How are these two rules different? In each case the IP’s and Ports indicate traffic from my computer to a website or other HTTP server. What purpose does the “In” and “Out” serve that isn’t already established by the other 4 variables?
My point is: “from and to” and “source and destination” already imply direction. But if comodo is supplementing that with “in and out” does that mean comodo does not incorporate direction in the use of “from and to” and “source and destination”? Or is it just a layer of redundancy?

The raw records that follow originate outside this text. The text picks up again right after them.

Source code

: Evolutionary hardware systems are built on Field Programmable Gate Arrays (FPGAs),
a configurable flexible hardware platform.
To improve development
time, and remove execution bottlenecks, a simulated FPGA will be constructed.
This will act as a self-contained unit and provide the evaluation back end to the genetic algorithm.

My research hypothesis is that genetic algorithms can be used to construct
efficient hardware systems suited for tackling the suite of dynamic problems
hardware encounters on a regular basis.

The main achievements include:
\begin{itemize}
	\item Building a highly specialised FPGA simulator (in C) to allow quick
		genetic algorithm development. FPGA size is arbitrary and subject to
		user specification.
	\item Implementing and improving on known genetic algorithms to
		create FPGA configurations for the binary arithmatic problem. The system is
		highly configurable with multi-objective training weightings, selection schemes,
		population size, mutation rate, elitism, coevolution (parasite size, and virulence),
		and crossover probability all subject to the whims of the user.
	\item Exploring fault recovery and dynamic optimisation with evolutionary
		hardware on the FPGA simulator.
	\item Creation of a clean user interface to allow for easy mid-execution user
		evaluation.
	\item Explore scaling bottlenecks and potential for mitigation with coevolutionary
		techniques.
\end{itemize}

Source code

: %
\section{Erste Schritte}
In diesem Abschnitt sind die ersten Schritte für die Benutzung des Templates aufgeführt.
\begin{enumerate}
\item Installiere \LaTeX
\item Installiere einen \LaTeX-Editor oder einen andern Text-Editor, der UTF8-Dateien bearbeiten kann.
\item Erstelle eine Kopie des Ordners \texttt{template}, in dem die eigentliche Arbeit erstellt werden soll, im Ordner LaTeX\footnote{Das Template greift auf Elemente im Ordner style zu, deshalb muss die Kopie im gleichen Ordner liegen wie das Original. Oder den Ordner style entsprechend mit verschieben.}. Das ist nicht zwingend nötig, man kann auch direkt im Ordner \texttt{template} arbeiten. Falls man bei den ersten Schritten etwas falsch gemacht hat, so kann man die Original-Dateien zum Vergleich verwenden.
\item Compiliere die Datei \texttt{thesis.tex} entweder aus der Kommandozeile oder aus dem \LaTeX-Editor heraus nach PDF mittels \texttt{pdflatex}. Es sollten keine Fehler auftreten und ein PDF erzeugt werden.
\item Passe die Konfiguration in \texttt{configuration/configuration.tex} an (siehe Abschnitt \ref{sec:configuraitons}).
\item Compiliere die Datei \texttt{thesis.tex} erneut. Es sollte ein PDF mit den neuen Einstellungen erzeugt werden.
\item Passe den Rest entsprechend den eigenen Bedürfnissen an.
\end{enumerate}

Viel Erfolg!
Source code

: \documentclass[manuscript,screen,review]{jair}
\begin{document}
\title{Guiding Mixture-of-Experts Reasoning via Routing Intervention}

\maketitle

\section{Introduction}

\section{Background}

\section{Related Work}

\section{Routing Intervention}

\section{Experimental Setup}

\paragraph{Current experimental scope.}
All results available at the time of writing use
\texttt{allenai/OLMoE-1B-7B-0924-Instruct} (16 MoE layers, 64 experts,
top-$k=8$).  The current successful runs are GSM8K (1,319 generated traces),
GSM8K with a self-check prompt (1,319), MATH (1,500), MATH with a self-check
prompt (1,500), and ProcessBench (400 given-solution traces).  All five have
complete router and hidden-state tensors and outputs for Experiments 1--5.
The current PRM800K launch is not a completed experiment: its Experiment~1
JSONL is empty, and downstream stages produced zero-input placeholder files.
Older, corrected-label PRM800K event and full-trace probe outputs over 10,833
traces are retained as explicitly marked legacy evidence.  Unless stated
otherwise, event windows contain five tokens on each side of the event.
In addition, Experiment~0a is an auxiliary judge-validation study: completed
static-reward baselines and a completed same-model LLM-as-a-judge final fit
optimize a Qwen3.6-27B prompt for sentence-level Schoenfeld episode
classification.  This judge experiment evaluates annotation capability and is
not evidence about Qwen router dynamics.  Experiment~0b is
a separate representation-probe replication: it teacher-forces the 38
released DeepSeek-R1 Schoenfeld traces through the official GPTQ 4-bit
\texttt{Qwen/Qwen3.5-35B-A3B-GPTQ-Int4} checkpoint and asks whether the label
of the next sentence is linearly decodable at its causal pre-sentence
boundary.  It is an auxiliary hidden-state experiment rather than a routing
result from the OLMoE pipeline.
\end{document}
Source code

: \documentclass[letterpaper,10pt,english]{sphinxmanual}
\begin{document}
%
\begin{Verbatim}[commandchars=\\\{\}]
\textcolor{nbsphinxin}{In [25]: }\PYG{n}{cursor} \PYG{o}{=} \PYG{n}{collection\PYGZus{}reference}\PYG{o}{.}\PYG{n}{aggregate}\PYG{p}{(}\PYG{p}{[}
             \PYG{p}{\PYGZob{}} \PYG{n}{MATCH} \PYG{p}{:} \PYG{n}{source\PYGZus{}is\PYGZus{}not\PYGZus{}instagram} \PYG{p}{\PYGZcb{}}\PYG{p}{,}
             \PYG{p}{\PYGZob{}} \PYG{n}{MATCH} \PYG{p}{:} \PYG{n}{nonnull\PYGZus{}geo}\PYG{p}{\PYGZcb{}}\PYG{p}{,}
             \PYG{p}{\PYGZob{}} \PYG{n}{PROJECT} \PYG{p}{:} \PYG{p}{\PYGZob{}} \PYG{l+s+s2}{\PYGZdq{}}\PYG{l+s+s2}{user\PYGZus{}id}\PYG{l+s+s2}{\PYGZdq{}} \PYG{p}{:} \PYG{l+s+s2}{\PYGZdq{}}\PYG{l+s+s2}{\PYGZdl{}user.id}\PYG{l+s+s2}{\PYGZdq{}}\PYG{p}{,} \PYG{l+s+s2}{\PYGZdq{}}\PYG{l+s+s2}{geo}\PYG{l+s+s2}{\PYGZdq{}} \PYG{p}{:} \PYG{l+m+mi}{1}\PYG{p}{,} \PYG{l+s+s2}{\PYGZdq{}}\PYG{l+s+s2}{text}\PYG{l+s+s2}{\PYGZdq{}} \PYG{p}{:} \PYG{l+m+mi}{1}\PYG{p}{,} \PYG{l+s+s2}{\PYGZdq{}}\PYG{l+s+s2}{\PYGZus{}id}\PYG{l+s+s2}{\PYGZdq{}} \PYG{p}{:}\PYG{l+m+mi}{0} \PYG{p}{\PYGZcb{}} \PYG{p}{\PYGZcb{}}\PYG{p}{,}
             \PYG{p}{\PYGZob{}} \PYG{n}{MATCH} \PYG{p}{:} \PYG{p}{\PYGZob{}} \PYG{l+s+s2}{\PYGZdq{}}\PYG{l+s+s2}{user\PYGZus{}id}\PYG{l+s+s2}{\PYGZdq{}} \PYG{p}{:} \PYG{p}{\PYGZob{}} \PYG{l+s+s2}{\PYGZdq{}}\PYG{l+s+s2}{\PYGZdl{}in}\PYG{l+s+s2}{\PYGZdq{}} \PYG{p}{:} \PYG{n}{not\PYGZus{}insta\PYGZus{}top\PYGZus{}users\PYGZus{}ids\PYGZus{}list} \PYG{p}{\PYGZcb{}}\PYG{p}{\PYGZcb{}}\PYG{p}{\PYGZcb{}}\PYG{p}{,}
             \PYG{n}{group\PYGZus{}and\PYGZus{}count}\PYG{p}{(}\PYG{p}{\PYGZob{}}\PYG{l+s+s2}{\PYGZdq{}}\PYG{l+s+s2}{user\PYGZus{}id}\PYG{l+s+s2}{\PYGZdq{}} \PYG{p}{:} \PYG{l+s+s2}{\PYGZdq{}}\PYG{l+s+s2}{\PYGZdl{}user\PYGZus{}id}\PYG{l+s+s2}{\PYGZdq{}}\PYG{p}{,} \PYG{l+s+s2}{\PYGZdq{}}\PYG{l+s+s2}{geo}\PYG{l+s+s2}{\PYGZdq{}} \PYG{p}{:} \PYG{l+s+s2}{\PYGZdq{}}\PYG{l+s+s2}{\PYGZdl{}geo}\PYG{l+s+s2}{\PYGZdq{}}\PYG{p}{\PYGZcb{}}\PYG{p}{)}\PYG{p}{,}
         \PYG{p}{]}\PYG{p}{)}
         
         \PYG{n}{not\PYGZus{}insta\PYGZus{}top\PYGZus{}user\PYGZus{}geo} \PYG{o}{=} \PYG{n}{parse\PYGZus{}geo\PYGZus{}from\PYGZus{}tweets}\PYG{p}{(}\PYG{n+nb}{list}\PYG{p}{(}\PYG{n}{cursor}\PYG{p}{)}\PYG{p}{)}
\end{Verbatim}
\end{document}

I actually prefer local and remote terminology, but think that adding the in and out helps prevent confusion like your second rule. TCP is a connection oriented protocol, and you can do 2 things: request a connection with another computer, which can either allow or block the connection; and when a connection request comes in from another computer you can either allow or block it. Once a connection is established, datagrams can go both ways, but the connector in a sense has control over the traffic with the connectee. So for out, you are always the source computer, for in, you are always the destination computer. You can’t make another computer take your TCP request as in rule two. A valid form of your second rule, used often, is “block tcp in from any to my computer from port 80 to any”. It doesn’t do much to try to block inputs to your port 80 unless you are an http server, but sometimes the http servers send a bunch of trash to you.
Now if you allow tcp in/out, things get a little confused again-thus my preference for local and remote. And just grit your teeth when allowing TCP/UDP and remember that ports only apply to TCP. But you get used to the Comodo syntax after a bit.